>>

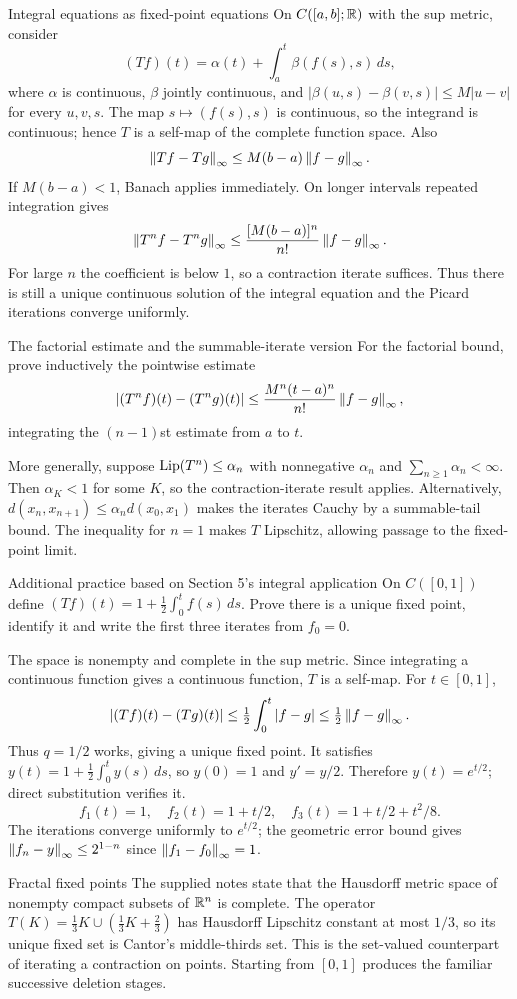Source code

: \begin{note}{Integral equations as fixed-point equations}
On $C([a,b];\mathbb R)$ with the sup metric, consider
\[(Tf)(t)=\alpha(t)+\int_a^t\beta(f(s),s)\,ds,\]
where $\alpha$ is continuous, $\beta$ jointly continuous, and $|\beta(u,s)-\beta(v,s)|\le M|u-v|$ for every $u,v,s$. The map $s\mapsto(f(s),s)$ is continuous, so the integrand is continuous; hence $T$ is a self-map of the complete function space. Also
\[\left\lVert Tf-Tg\right\rVert_\infty\le M(b-a)\left\lVert f-g\right\rVert_\infty.\]
If $M(b-a)<1$, Banach applies immediately. On longer intervals repeated integration gives
\[\left\lVert T^nf-T^ng\right\rVert_\infty\le\frac{[M(b-a)]^n}{n!}\left\lVert f-g\right\rVert_\infty.\]
For large $n$ the coefficient is below $1$, so a contraction iterate suffices. Thus there is still a unique continuous solution of the integral equation and the Picard iterations converge uniformly.
\end{note}
\begin{note}{The factorial estimate and the summable-iterate version}
For the factorial bound, prove inductively the pointwise estimate
\[|(T^nf)(t)-(T^ng)(t)|\le\frac{M^n(t-a)^n}{n!}\left\lVert f-g\right\rVert_\infty,\]
integrating the $(n-1)$st estimate from $a$ to $t$.

More generally, suppose $\operatorname{Lip}(T^n)\le\alpha_n$ with nonnegative $\alpha_n$ and $\sum_{n\ge1}\alpha_n<\infty$. Then $\alpha_K<1$ for some $K$, so the contraction-iterate result applies. Alternatively, $d(x_n,x_{n+1})\le\alpha_nd(x_0,x_1)$ makes the iterates Cauchy by a summable-tail bound. The inequality for $n=1$ makes $T$ Lipschitz, allowing passage to the fixed-point limit.
\end{note}
\begin{exam}{Additional practice based on Section 5's integral application}
On $C([0,1])$ define $(Tf)(t)=1+\frac12\int_0^tf(s)\,ds$. Prove there is a unique fixed point, identify it and write the first three iterates from $f_0=0$.
\end{exam}
\begin{answer}
The space is nonempty and complete in the sup metric. Since integrating a continuous function gives a continuous function, $T$ is a self-map. For $t\in[0,1]$,
\[|(Tf)(t)-(Tg)(t)|\le\tfrac12\int_0^t|f-g|\le\tfrac12\left\lVert f-g\right\rVert_\infty.\]
Thus $q=1/2$ works, giving a unique fixed point. It satisfies $y(t)=1+\frac12\int_0^ty(s)\,ds$, so $y(0)=1$ and $y'=y/2$. Therefore $y(t)=e^{t/2}$; direct substitution verifies it.
\[f_1(t)=1,\quad f_2(t)=1+t/2,\quad f_3(t)=1+t/2+t^2/8.\]
The iterations converge uniformly to $e^{t/2}$; the geometric error bound gives $\left\lVert f_n-y\right\rVert_\infty\le2^{1-n}$ since $\left\lVert f_1-f_0\right\rVert_\infty=1$.
\end{answer}
\begin{note}{Fractal fixed points}
The supplied notes state that the Hausdorff metric space of nonempty compact subsets of $\mathbb R^n$ is complete. The operator $T(K)=\frac13K\cup(\frac13K+\frac23)$ has Hausdorff Lipschitz constant at most $1/3$, so its unique fixed set is Cantor's middle-thirds set. This is the set-valued counterpart of iterating a contraction on points. Starting from $[0,1]$ produces the familiar successive deletion stages.
\end{note}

<<

TASK ITEM:
All lines of the material above should be returned unchanged, but no pictures should be included.

EXERCISE OUTPUT:
Source code

: \begin{note}{Integral equations as fixed-point equations}
On $C([a,b];\mathbb R)$ with the sup metric, consider
\[(Tf)(t)=\alpha(t)+\int_a^t\beta(f(s),s)\,ds,\]
where $\alpha$ is continuous, $\beta$ jointly continuous, and $|\beta(u,s)-\beta(v,s)|\le M|u-v|$ for every $u,v,s$. The map $s\mapsto(f(s),s)$ is continuous, so the integrand is continuous; hence $T$ is a self-map of the complete function space. Also
\[\left\lVert Tf-Tg\right\rVert_\infty\le M(b-a)\left\lVert f-g\right\rVert_\infty.\]
If $M(b-a)<1$, Banach applies immediately. On longer intervals repeated integration gives
\[\left\lVert T^nf-T^ng\right\rVert_\infty\le\frac{[M(b-a)]^n}{n!}\left\lVert f-g\right\rVert_\infty.\]
For large $n$ the coefficient is below $1$, so a contraction iterate suffices. Thus there is still a unique continuous solution of the integral equation and the Picard iterations converge uniformly.
\end{note}
\begin{note}{The factorial estimate and the summable-iterate version}
For the factorial bound, prove inductively the pointwise estimate
\[|(T^nf)(t)-(T^ng)(t)|\le\frac{M^n(t-a)^n}{n!}\left\lVert f-g\right\rVert_\infty,\]
integrating the $(n-1)$st estimate from $a$ to $t$.

More generally, suppose $\operatorname{Lip}(T^n)\le\alpha_n$ with nonnegative $\alpha_n$ and $\sum_{n\ge1}\alpha_n<\infty$. Then $\alpha_K<1$ for some $K$, so the contraction-iterate result applies. Alternatively, $d(x_n,x_{n+1})\le\alpha_nd(x_0,x_1)$ makes the iterates Cauchy by a summable-tail bound. The inequality for $n=1$ makes $T$ Lipschitz, allowing passage to the fixed-point limit.
\end{note}
\begin{exam}{Additional practice based on Section 5's integral application}
On $C([0,1])$ define $(Tf)(t)=1+\frac12\int_0^tf(s)\,ds$. Prove there is a unique fixed point, identify it and write the first three iterates from $f_0=0$.
\end{exam}
\begin{answer}
The space is nonempty and complete in the sup metric. Since integrating a continuous function gives a continuous function, $T$ is a self-map. For $t\in[0,1]$,
\[|(Tf)(t)-(Tg)(t)|\le\tfrac12\int_0^t|f-g|\le\tfrac12\left\lVert f-g\right\rVert_\infty.\]
Thus $q=1/2$ works, giving a unique fixed point. It satisfies $y(t)=1+\frac12\int_0^ty(s)\,ds$, so $y(0)=1$ and $y'=y/2$. Therefore $y(t)=e^{t/2}$; direct substitution verifies it.
\[f_1(t)=1,\quad f_2(t)=1+t/2,\quad f_3(t)=1+t/2+t^2/8.\]
The iterations converge uniformly to $e^{t/2}$; the geometric error bound gives $\left\lVert f_n-y\right\rVert_\infty\le2^{1-n}$ since $\left\lVert f_1-f_0\right\rVert_\infty=1$.
\end{answer}
\begin{note}{Fractal fixed points}
The supplied notes state that the Hausdorff metric space of nonempty compact subsets of $\mathbb R^n$ is complete. The operator $T(K)=\frac13K\cup(\frac13K+\frac23)$ has Hausdorff Lipschitz constant at most $1/3$, so its unique fixed set is Cantor's middle-thirds set. This is the set-valued counterpart of iterating a contraction on points. Starting from $[0,1]$ produces the familiar successive deletion stages.
\end{note}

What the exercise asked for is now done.